Teri Eyre is an accomplished Human Resources executive and Board member with a record of creating shareholder value through human capital strategies that drive growth, performance, and scale. Teri had a distinguished career at Hewlett-Packard Company where she was accountable for global HR for multiple business sectors. As Senior Vice President of HP, Teri was accountable for a workforce of more than 115,000 employees in 50 countries.

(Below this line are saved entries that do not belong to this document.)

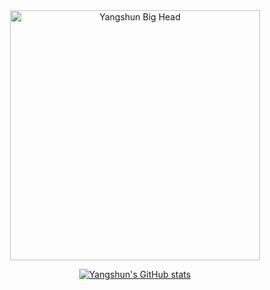 <div align="center">

<img src="https://bigheads.io/svg?accessory=shades&body=chest&circleColor=blue&clothing=shirt&clothingColor=black&eyebrows=concerned&eyes=dizzy&faceMask=false&faceMaskColor=black&facialHair=none&graphic=react&hair=short&hairColor=black&hat=none&hatColor=black&lashes=false&lipColor=red&mask=false&mouth=lips&skinTone=light" alt="Yangshun Big Head" width="400" />

<br/>

[![Yangshun's GitHub stats](https://github-readme-stats.vercel.app/api?username=yangshun&show_icons=true&icon_color=586069&text_color=586069&bg_color=fff&line_height=30&hide_title=true&title_color=0366d6)](https://github.com/anuraghazra/github-readme-stats)

</div>
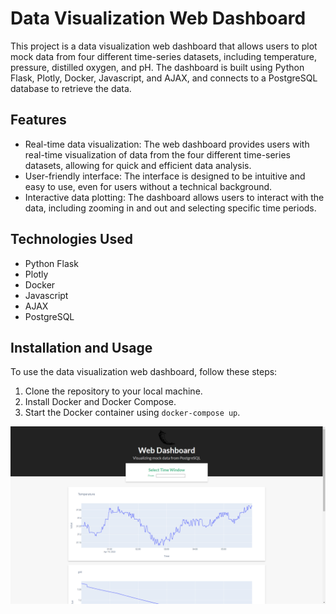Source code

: # Data Visualization Web Dashboard

This project is a data visualization web dashboard that allows users to plot mock data from four different time-series datasets, including temperature, pressure, distilled oxygen, and pH. The dashboard is built using Python Flask, Plotly, Docker, Javascript, and AJAX, and connects to a PostgreSQL database to retrieve the data.

## Features

- Real-time data visualization: The web dashboard provides users with real-time visualization of data from the four different time-series datasets, allowing for quick and efficient data analysis.
- User-friendly interface: The interface is designed to be intuitive and easy to use, even for users without a technical background.
- Interactive data plotting: The dashboard allows users to interact with the data, including zooming in and out and selecting specific time periods.

## Technologies Used

- Python Flask
- Plotly
- Docker
- Javascript
- AJAX
- PostgreSQL

## Installation and Usage

To use the data visualization web dashboard, follow these steps:

1. Clone the repository to your local machine.
2. Install Docker and Docker Compose.
3. Start the Docker container using `docker-compose up`.

![dashboard](https://raw.githubusercontent.com/jadend-r/DataViz-Dashboard/master/app/static/images/WebDashboard.png)
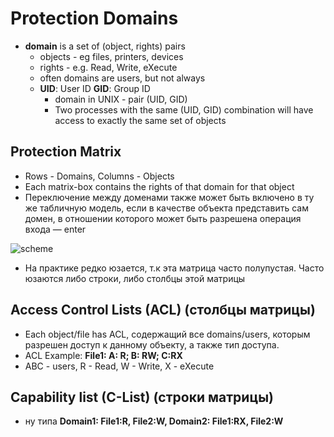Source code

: # Protection Domains
* **domain** is a set of (object, rights) pairs 
	* objects - eg files, printers, devices
	* rights - e.g. Read, Write, eXecute 
	* often domains are users, but not always
	* **UID**: User ID **GID**: Group ID
		* domain in UNIX - pair (UID, GID)
		* Two processes with the same (UID, GID) combination will have access to exactly the same set of objects 

## Protection Matrix
* Rows - Domains, Columns - Objects
* Each matrix-box contains the rights of that domain for that object
* Переключение между доменами также может быть включено в ту же табличную модель, если в качестве объекта представить сам домен, в отношении которого может быть разрешена операция входа — enter 

![scheme](https://cloud.githubusercontent.com/assets/5549677/25082253/3dcf9f6c-2358-11e7-8386-62bca6781fba.png)

* На практике редко юзается, т.к эта матрица часто полупустая. Часто юзаются либо строки, либо столбцы этой матрицы

## Access Control Lists (ACL) (столбцы матрицы)
* Each object/file has ACL, содержащий все domains/users, которым разрешен доступ к данному объекту, а также тип доступа. 
* ACL Example: **File1:  A: R; B: RW; C:RX**
* ABC - users, R - Read, W - Write, X - eXecute 

## Capability list (C-List) (строки матрицы)
* ну типа **Domain1: File1:R, File2:W,     Domain2: File1:RX, File2:W**
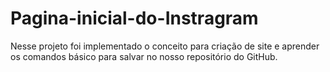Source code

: # Pagina-inicial-do-Instragram
Nesse projeto foi implementado o conceito para criação de site e aprender os comandos básico para salvar no nosso repositório do GitHub.
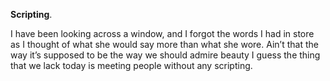 **Scripting**.

I have been looking across a window, and I forgot the words I had in store as I thought of what she would say more than what she wore. Ain’t that the way it’s supposed to be the way we should admire beauty I guess the thing that we lack today is meeting people without any scripting.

Since 2016, Teri mentors global entrepreneurs building social enterprises through the Miller Center for Social Entrepreneurship at Santa Clara University. In addition to Resonate, Teri advises  the founders and CEOs of the Monrovia Football Academy, Peace by Piece International, and Talent Across Boundaries as they build plans to scale their ventures and secure additional investment.

In Northern California, Teri currently serves on the Board of Directors for JobTrain, focused on job development for underserved communities. Teri also serves on the Executive Compensation Committee for El Camino Hospital where she advises the publicly-elected Hospital Board on CEO selection, executive performance, compensation, and succession in the rapidly changing health care sector.

Teri holds a Ph.D. in Industrial and Organizational Psychology from Colorado State University and completed an Executive Program in Strategy and Organization at Stanford University's Graduate School of Business.